- **Your objective**
Beginning with the line where "when CPU > 70%." occurs, set down each line of the records through the final one, exactly and without additions.

- **Supplied material**
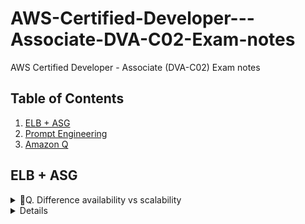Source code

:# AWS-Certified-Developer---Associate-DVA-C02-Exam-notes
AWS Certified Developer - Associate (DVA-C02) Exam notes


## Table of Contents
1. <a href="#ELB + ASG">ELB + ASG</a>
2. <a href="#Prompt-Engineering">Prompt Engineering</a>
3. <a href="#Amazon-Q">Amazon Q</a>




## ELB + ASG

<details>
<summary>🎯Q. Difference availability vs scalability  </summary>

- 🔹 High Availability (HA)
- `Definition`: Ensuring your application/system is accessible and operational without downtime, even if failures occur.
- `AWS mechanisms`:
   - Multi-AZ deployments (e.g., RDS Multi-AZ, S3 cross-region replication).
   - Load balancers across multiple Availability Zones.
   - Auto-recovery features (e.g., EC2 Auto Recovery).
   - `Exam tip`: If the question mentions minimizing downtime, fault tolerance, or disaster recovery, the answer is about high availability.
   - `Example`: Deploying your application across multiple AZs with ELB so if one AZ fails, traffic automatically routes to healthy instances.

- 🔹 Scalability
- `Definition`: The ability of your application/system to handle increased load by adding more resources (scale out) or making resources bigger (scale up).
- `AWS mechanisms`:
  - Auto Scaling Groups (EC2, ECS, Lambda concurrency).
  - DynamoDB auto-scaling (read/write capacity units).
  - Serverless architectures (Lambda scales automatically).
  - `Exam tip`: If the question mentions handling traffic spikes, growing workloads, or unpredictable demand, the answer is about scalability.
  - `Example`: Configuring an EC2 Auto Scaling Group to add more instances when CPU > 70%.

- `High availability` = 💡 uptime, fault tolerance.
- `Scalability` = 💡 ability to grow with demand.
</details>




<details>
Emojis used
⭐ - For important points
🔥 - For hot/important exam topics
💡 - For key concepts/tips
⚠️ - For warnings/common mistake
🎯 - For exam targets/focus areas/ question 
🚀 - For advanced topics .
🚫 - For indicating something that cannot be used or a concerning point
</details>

- **Solution below**
  - `Example`: Configuring an EC2 Auto Scaling Group to add more instances when CPU > 70%.

- `High availability` = 💡 uptime, fault tolerance.
- `Scalability` = 💡 ability to grow with demand.
</details>




<details>
Emojis used
⭐ - For important points
🔥 - For hot/important exam topics
💡 - For key concepts/tips
⚠️ - For warnings/common mistake
🎯 - For exam targets/focus areas/ question 
🚀 - For advanced topics .
🚫 - For indicating something that cannot be used or a concerning point
</details>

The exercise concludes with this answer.